私? 付いてた校章とかを外して、ソコソコのアクセサリーをつけた制服だよ。
「全部+7って……というか今の私の装備より性能良いんだけど……」
「ん? 何か言った? 行こうよミスコン」
そんなレーナの呟きは、お祭りの喧騒に紛れ誰も気がつくことはなかった。
◇
「さて! 今年も遂にこの季節がやって来ました!! 【サーマス大ミスコン選手権】、開催でーす!!」
「「「「「うおぉぉぉぉぉぉぉぉ!」」」」」
「準備はいいか野郎どもぉぉぉぉ!?」
「「「「「うおぉぉぉぉぉぉぉぉ!」」」」」
野外ステージに群がる男衆が叫ぶ。探してみると、リュートも叫んでるみたいだ。
「それじゃあエントリーNo.1 前回優勝者、冒険者のアミカさんです!」
そう呼ばれ、レーナさんよりほんのすこしだけ大きい女の子が手を振りながら出ていく。
「いやぁ、始まったねぇ〜」
「こ、この服似合ってるかな? イオリちゃん」
「うん、似合ってる似合ってる」
なぜか全員武器を携帯しているのだが、それはいいのだろうか? ちなみにレーナさんは曲刀を、私はハンマーを携帯している。

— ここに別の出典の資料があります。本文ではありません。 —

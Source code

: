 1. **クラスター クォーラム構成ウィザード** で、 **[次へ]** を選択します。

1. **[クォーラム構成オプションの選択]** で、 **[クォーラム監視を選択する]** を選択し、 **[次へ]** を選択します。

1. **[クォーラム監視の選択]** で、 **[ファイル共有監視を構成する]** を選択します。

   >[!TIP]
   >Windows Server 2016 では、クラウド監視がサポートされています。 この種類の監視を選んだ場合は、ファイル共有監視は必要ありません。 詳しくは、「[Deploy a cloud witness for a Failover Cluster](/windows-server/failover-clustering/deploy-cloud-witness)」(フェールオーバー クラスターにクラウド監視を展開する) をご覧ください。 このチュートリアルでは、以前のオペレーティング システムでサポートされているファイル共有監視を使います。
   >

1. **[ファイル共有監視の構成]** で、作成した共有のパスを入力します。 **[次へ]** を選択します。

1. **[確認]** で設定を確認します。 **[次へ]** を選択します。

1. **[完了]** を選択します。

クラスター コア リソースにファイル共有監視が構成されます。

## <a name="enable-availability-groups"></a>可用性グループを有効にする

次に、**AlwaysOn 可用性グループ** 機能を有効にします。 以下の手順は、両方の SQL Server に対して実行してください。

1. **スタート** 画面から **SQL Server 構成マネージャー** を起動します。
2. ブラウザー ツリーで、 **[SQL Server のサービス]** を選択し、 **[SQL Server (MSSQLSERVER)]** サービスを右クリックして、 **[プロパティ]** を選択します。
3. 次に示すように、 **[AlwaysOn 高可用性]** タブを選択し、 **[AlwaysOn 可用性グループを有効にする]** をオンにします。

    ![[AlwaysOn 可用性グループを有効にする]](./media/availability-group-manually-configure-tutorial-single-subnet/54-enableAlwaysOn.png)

そんな話をしながらコンテストは進んでいき、レーナさんの番となった。
「次はエントリーNo.24番、冒険者のレーナさんです」
「ん、呼んでるみたいだよ? いってらっしゃい!」
「え、ちょっ、うわっ」
私は押し出したレーナさんを、覗き見る。
「はい! レーナさん。あなたの特技はなんですか!?」
……………………え?
ミスコンって、歩くだけじゃないの? なんで特技なんて聞いてるの? そんなの考えてないんだけど?
「えっと……」
どうやらそれはレーナさんも同じようだった。よかった、同類が居た。
「んー? 格好からして侍みたいだし、居合とかできたりするー?」
「あ、はい! できます!」
「ふっふっふー巻き藁カモーン!」
そんな掛け声と共に、巻き藁が現れた。が、その頃の私の頭の中はというと
(え、どうしようどうしよう? 何にも考えてないよ! 私にはそんなに武器の扱いも上手いわけじゃないし、鍛冶をするにしても時間が全然足りないし! あわわわわわわわわわわわ)
「えー、エントリーNo.25番、最後の選手となった、冒険者のイオリさんでーす!」
(あ、終わった)
頭の中がぐちゃぐちゃの状態で呼ばれ、終わったなと私は思うのだった。